(Data shown begins)
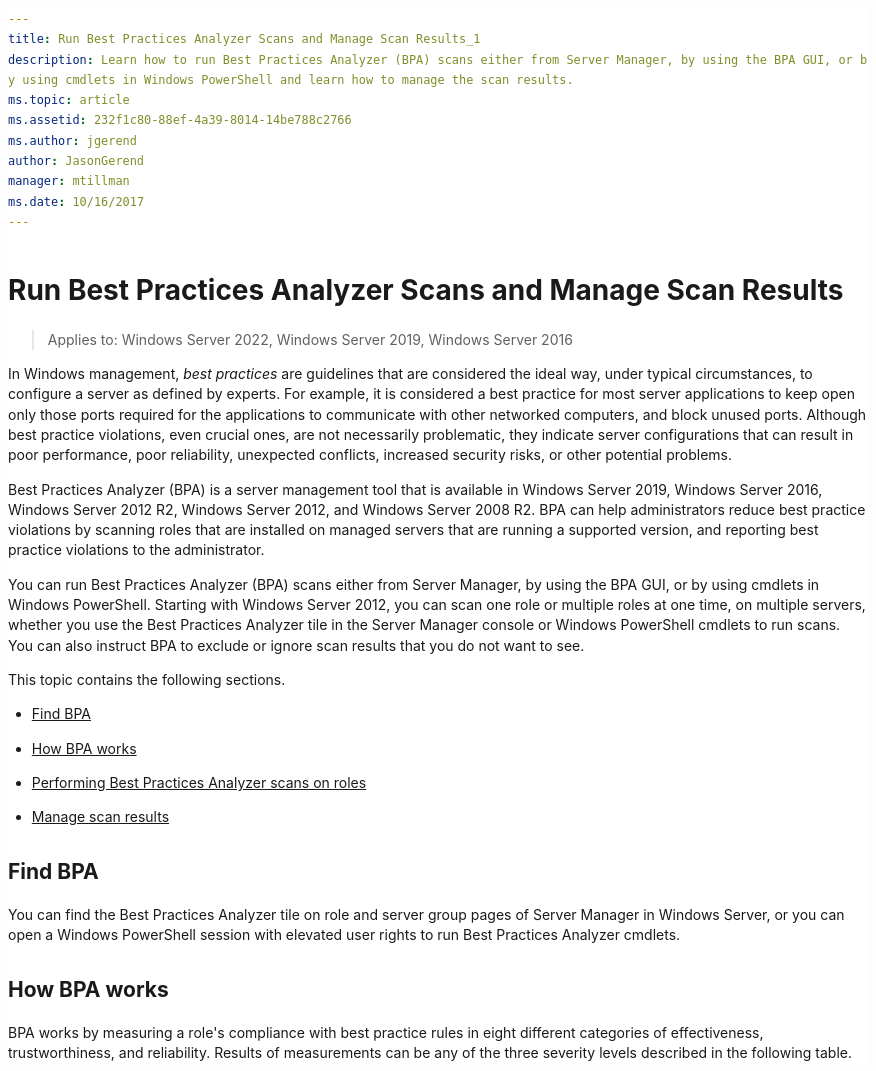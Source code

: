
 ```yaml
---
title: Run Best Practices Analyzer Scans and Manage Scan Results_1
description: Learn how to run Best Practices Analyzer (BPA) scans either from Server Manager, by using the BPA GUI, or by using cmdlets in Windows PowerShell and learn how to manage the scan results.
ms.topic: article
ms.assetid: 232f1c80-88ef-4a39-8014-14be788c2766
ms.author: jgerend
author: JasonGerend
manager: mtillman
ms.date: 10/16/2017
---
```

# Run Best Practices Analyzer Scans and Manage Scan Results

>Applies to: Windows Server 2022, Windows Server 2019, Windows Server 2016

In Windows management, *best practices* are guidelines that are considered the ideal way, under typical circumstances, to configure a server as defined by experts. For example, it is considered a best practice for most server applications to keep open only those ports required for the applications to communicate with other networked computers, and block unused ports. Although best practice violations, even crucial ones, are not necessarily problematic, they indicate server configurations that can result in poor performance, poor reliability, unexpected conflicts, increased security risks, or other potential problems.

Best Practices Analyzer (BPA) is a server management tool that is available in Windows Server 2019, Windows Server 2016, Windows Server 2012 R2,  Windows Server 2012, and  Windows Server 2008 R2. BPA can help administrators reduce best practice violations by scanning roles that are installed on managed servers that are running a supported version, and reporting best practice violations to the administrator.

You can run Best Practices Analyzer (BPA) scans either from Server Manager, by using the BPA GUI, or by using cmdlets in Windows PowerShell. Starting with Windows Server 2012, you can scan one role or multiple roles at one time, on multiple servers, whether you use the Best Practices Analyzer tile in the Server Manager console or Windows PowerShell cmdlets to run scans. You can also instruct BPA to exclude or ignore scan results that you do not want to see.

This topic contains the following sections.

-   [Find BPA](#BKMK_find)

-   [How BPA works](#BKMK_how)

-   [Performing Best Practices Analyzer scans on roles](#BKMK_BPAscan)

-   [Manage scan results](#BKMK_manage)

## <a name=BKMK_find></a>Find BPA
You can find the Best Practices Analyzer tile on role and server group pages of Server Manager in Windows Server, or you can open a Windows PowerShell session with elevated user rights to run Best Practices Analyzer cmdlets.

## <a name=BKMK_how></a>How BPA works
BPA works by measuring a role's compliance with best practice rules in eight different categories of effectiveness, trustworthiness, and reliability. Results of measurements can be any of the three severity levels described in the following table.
(Data shown ends)
-- What this task involves --
Quote all the records verbatim, dropping any pictures from your copy.

-- Answer for this exercise --
Source code

:
 ```yaml
---
title: Run Best Practices Analyzer Scans and Manage Scan Results_1
description: Learn how to run Best Practices Analyzer (BPA) scans either from Server Manager, by using the BPA GUI, or by using cmdlets in Windows PowerShell and learn how to manage the scan results.
ms.topic: article
ms.assetid: 232f1c80-88ef-4a39-8014-14be788c2766
ms.author: jgerend
author: JasonGerend
manager: mtillman
ms.date: 10/16/2017
---
```

# Run Best Practices Analyzer Scans and Manage Scan Results

>Applies to: Windows Server 2022, Windows Server 2019, Windows Server 2016

In Windows management, *best practices* are guidelines that are considered the ideal way, under typical circumstances, to configure a server as defined by experts. For example, it is considered a best practice for most server applications to keep open only those ports required for the applications to communicate with other networked computers, and block unused ports. Although best practice violations, even crucial ones, are not necessarily problematic, they indicate server configurations that can result in poor performance, poor reliability, unexpected conflicts, increased security risks, or other potential problems.

Best Practices Analyzer (BPA) is a server management tool that is available in Windows Server 2019, Windows Server 2016, Windows Server 2012 R2,  Windows Server 2012, and  Windows Server 2008 R2. BPA can help administrators reduce best practice violations by scanning roles that are installed on managed servers that are running a supported version, and reporting best practice violations to the administrator.

You can run Best Practices Analyzer (BPA) scans either from Server Manager, by using the BPA GUI, or by using cmdlets in Windows PowerShell. Starting with Windows Server 2012, you can scan one role or multiple roles at one time, on multiple servers, whether you use the Best Practices Analyzer tile in the Server Manager console or Windows PowerShell cmdlets to run scans. You can also instruct BPA to exclude or ignore scan results that you do not want to see.

This topic contains the following sections.

-   [Find BPA](#BKMK_find)

-   [How BPA works](#BKMK_how)

-   [Performing Best Practices Analyzer scans on roles](#BKMK_BPAscan)

-   [Manage scan results](#BKMK_manage)

## <a name=BKMK_find></a>Find BPA
You can find the Best Practices Analyzer tile on role and server group pages of Server Manager in Windows Server, or you can open a Windows PowerShell session with elevated user rights to run Best Practices Analyzer cmdlets.

## <a name=BKMK_how></a>How BPA works
BPA works by measuring a role's compliance with best practice rules in eight different categories of effectiveness, trustworthiness, and reliability. Results of measurements can be any of the three severity levels described in the following table.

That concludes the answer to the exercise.